● Required work
From the entries below, reproduce exactly the line containing "Please note that", the line containing "Download the tutorial", and every line in between, with nothing added.

==== Records provided ====

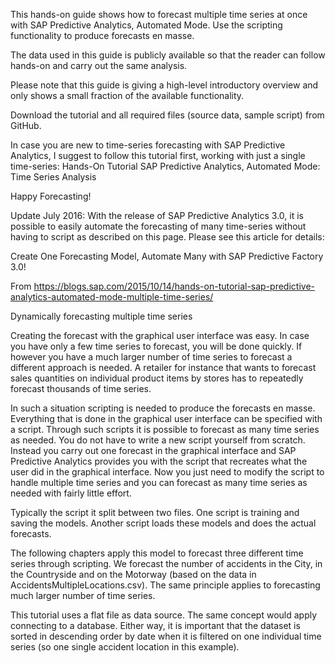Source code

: This hands-on guide shows how to forecast multiple time series at once with SAP Predictive Analytics, Automated Mode. Use the scripting functionality to produce forecasts en masse.

The data used in this guide is publicly available so that the reader can follow hands-on and carry out the same analysis.

Please note that this guide is giving a high-level introductory overview and only shows a small fraction of the available functionality.

Download the tutorial and all required files (source data, sample script) from GitHub.

In case you are new to time-series forecasting with SAP Predictive Analytics, I suggest to follow this tutorial first, working with just a single time-series: Hands-On Tutorial SAP Predictive Analytics, Automated Mode: Time Series Analysis

Happy Forecasting!

Update July 2016: With the release of SAP Predictive Analytics 3.0, it is possible to easily automate the forecasting of many time-series without having to script as described on this page. Please see this article for details:

Create One Forecasting Model, Automate Many with SAP Predictive Factory 3.0!



From <https://blogs.sap.com/2015/10/14/hands-on-tutorial-sap-predictive-analytics-automated-mode-multiple-time-series/>  


Dynamically forecasting multiple time series

Creating the forecast with the graphical user interface was easy. In case you have only a few time series to forecast, you will be done quickly. If however you have a much larger number of time series to forecast a different approach is needed. A retailer for instance that wants to forecast sales quantities on individual product items by stores has to repeatedly forecast thousands of time series.

In such a situation scripting is needed to produce the forecasts en masse. Everything that is done in the graphical user interface can be specified with a script. Through such scripts it is possible to forecast as many time series as needed. You do not have to write a new script yourself from scratch. Instead you carry out one forecast in the graphical interface and SAP Predictive Analytics provides you with the script that recreates what the user did in the graphical interface. Now you just need to modify the script to handle multiple time series and you can forecast as many time series as needed with fairly little effort.

Typically the script it split between two files. One script is training and saving the models. Another script loads these models and does the actual forecasts.

The following chapters apply this model to forecast three different time series through scripting. We forecast the number of accidents in the City, in the Countryside and on the Motorway (based on the data in AccidentsMultipleLocations.csv). The same principle applies to forecasting much larger number of time series.

This tutorial uses a flat file as data source. The same concept would apply connecting to a database. Either way, it is important that the dataset is sorted in descending order by date when it is filtered on one individual time series (so one single accident location in this example).
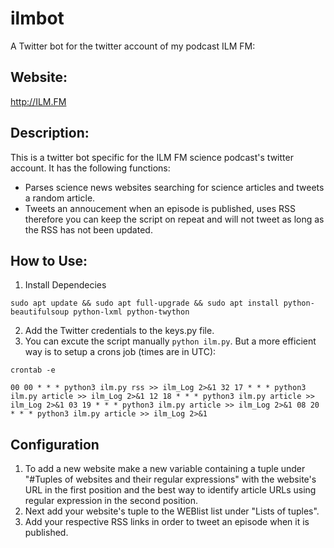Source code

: # ilmbot
A Twitter bot for the twitter account of my podcast ILM FM:

## Website:
http://ILM.FM

## Description:
This is a twitter bot specific for the ILM FM science podcast's twitter account. It has the following functions:
* Parses science news websites searching for science articles and tweets a random article.
* Tweets an annoucement when an episode is published, uses RSS therefore you can keep the script on repeat and will not tweet as long as the RSS has not been updated.

## How to Use:
1. Install Dependecies

`sudo apt update && sudo apt full-upgrade && sudo apt install python-beautifulsoup python-lxml python-twython`

2. Add the Twitter credentials to the keys.py file.
3. You can excute the script manually `python ilm.py`. But a more efficient way is to setup a crons job (times are in UTC):

`crontab -e`

`
00 00 * * * python3 ilm.py rss >> ilm_Log 2>&1
32 17 * * * python3 ilm.py article >> ilm_Log 2>&1
12 18 * * * python3 ilm.py article >> ilm_Log 2>&1
03 19 * * * python3 ilm.py article >> ilm_Log 2>&1
08 20 * * * python3 ilm.py article >> ilm_Log 2>&1
`

## Configuration
1. To add a new website make a new variable containing a tuple under "#Tuples of websites and their regular expressions" with the website's URL in the first position and the best way to identify article URLs using regular expression in the second position.
2. Next add your website's tuple to the WEBlist list under "Lists of tuples".
3. Add your respective RSS links in order to tweet an episode when it is published.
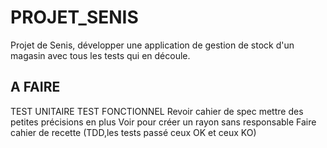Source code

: # PROJET_SENIS

Projet de Senis, développer une application de gestion de stock d'un magasin avec tous les tests qui en découle.

## A FAIRE

TEST UNITAIRE
TEST FONCTIONNEL
Revoir cahier de spec mettre des petites précisions en plus
Voir pour créer un rayon sans responsable
Faire cahier de recette (TDD,les tests passé ceux OK et ceux KO)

====

● Answer box
Please note that this guide is giving a high-level introductory overview and only shows a small fraction of the available functionality.

Download the tutorial and all required files (source data, sample script) from GitHub.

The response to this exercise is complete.